2.3.2.1 Ulkus Duodeni
Menurut Tambunan (1994) teori produksi asam lambung berlebihan yang
merupakan faktor utama penyebab tukak duodeni diperkuat bahwa tukak duodeni
meningkat pada keadaan defek:
- jumlah sel parietal meningkat
- sel parietal peka terhadap sekresi asam lambung
- kapasitas sel parietal untuk sekresi asam lambung bertambah
- pengosongan lambung lebih cepat.
Pada penderita tukak duodeni, kadar asam lambung rata–rata meningkat
dua kali lebih tinggi dari normal, berbeda dengan kadar asam pada penderita tukak
lambung. Tukak duodeni cenderung bersifat familial dari pada tukak lambung dan
pada golongan darah O lebih sering terjadi dibanding golongan darah A, B, dan
AB. Kemungkinan terjadinya adalah 38%. Peranan obat dalam konteks etiologi
ulkus duodeni masih kontroversial, golongan obat Non–Steroid Anti Inflammatory
(NSAI) dapat menimbulkan mukosa lambung pada binatang percobaan, namun
sulit dibuktikan hubungannya dengan tukak duodeni (Tambunan, 1994; Hadi,
1986).
2.3.2.2 Ulkus Ventrikuli
Patogenesis tukak lambung lebih sulit dipahami, sekresi asam lambung
pada penderita kurang lebih sama dengan keadaan normal atau sedikit lebih
rendah (Tambunan, 1994).
Sekresi asam lambung yang relatif rendah pada gastritis ada kaitannya
dengan penurunan resistensi mukosa yang merupakan salah satu faktor terjadinya
tukak lambung. Berbeda dengan tukak doudeni, golongan obat NSAI mungkin
merupakan faktor penyebab tukak lambung. Kemungkinan terjadinya tukak
lambung lebih sering dialami oleh golongan darah A, B dan AB. Pada golongan
darah O hanya 19% (Tambunan, 1994; Hadi, 1986).
2.4
Histamin, Antihistamin dan Antagonis Histamin Reseptor H 2
2.4.1 Histamin
Histamin merupakan senyawa normal yang ada dalam jaringan tubuh,
yaitu pada sel mast dan peredaran basofil, yang berperan pada berbagai proses
fisiologis penting. Histamin dikeluarkan dari tempat pengikatan ion pada
kompleks heparin–protein dalam sel mast sebagai hasil reaksi antigen–antibodi
bila terdapat rangsangan dari senyawa alergen (Siswandono dan Soekarjdo, 2000).

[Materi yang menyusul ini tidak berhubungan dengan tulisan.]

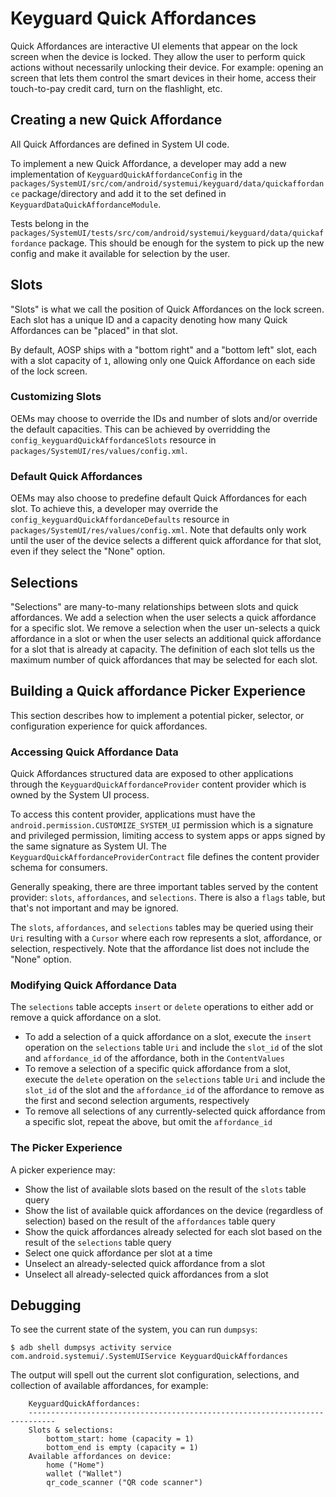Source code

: # Keyguard Quick Affordances
Quick Affordances are interactive UI elements that appear on the lock screen when the device is
locked. They allow the user to perform quick actions without necessarily unlocking their device. For example:
opening an screen that lets them control the smart devices in their home, access their touch-to-pay
credit card, turn on the flashlight, etc.

## Creating a new Quick Affordance
All Quick Affordances are defined in System UI code.

To implement a new Quick Affordance, a developer may add a new implementation of `KeyguardQuickAffordanceConfig` in the `packages/SystemUI/src/com/android/systemui/keyguard/data/quickaffordance` package/directory and add it to the set defined in `KeyguardDataQuickAffordanceModule`.

Tests belong in the `packages/SystemUI/tests/src/com/android/systemui/keyguard/data/quickaffordance` package. This should be enough for the system to pick up the new config and make it available for selection by the user.

## Slots
"Slots" is what we call the position of Quick Affordances on the lock screen. Each slot has a unique ID and a capacity denoting how many Quick Affordances can be "placed" in that slot.

By default, AOSP ships with a "bottom right" and a "bottom left" slot, each with a slot capacity of `1`, allowing only one Quick Affordance on each side of the lock screen.

### Customizing Slots
OEMs may choose to override the IDs and number of slots and/or override the default capacities. This can be achieved by overridding the `config_keyguardQuickAffordanceSlots` resource in `packages/SystemUI/res/values/config.xml`.

### Default Quick Affordances
OEMs may also choose to predefine default Quick Affordances for each slot. To achieve this, a developer may override the `config_keyguardQuickAffordanceDefaults` resource in `packages/SystemUI/res/values/config.xml`. Note that defaults only work until the user of the device selects a different quick affordance for that slot, even if they select the "None" option.

## Selections
"Selections" are many-to-many relationships between slots and quick affordances. We add a selection when the user selects a quick affordance for a specific slot. We remove a selection when the user un-selects a quick affordance in a slot or when the user selects an additional quick affordance for a slot that is already at capacity. The definition of each slot tells us the maximum number of quick affordances that may be selected for each slot.

## Building a Quick affordance Picker Experience
This section describes how to implement a potential picker, selector, or configuration experience for quick affordances.

### Accessing Quick Affordance Data
Quick Affordances structured data are exposed to other applications through the `KeyguardQuickAffordanceProvider` content provider which is owned by the System UI process.

To access this content provider, applications must have the `android.permission.CUSTOMIZE_SYSTEM_UI` permission which is a signature and privileged permission, limiting access to system apps or apps signed by the same signature as System UI. The `KeyguardQuickAffordanceProviderContract` file defines the content provider schema for consumers.

Generally speaking, there are three important tables served by the content provider: `slots`, `affordances`, and `selections`. There is also a `flags` table, but that's not important and may be ignored.

The `slots`, `affordances`, and `selections` tables may be queried using their `Uri` resulting with a `Cursor` where each row represents a slot, affordance, or selection, respectively. Note that the affordance list does not include the "None" option.

### Modifying Quick Affordance Data
The `selections` table accepts `insert` or `delete` operations to either add or remove a quick affordance on a slot.
* To add a selection of a quick affordance on a slot, execute the `insert` operation on the `selections` table `Uri` and include the `slot_id` of the slot and `affordance_id` of the affordance, both in the `ContentValues`
* To remove a selection of a specific quick affordance from a slot, execute the `delete` operation on the `selections` table `Uri` and include the `slot_id` of the slot and the `affordance_id` of the affordance to remove as the first and second selection arguments, respectively
* To remove all selections of any currently-selected quick affordance from a specific slot, repeat the above, but omit the `affordance_id`

### The Picker Experience
A picker experience may:
* Show the list of available slots based on the result of the `slots` table query
* Show the list of available quick affordances on the device (regardless of selection) based on the result of the `affordances` table query
* Show the quick affordances already selected for each slot based on the result of the `selections` table query
* Select one quick affordance per slot at a time
* Unselect an already-selected quick affordance from a slot
* Unselect all already-selected quick affordances from a slot

## Debugging
To see the current state of the system, you can run `dumpsys`:

```
$ adb shell dumpsys activity service com.android.systemui/.SystemUIService KeyguardQuickAffordances
```

The output will spell out the current slot configuration, selections, and collection of available affordances, for example:
```
    KeyguardQuickAffordances:
    ----------------------------------------------------------------------------
    Slots & selections:
        bottom_start: home (capacity = 1)
        bottom_end is empty (capacity = 1)
    Available affordances on device:
        home ("Home")
        wallet ("Wallet")
        qr_code_scanner ("QR code scanner")
```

Histamin adalah 2-(4-imidazol)etilamin, didapatkan dari tanaman ataupun
jaringan hewan yang merupakan komponen dari beberapa racun dan sekresi
sengat. Histamin dibentuk dari dekarboksilasi asam amino L-histidin, yang
reaksinya dikatalis oleh enzim histidin dekarboksilase dan memerlukan piridoksal
posfat sebagai kofaktor (Gunawan, 2007; Katzung, 2001).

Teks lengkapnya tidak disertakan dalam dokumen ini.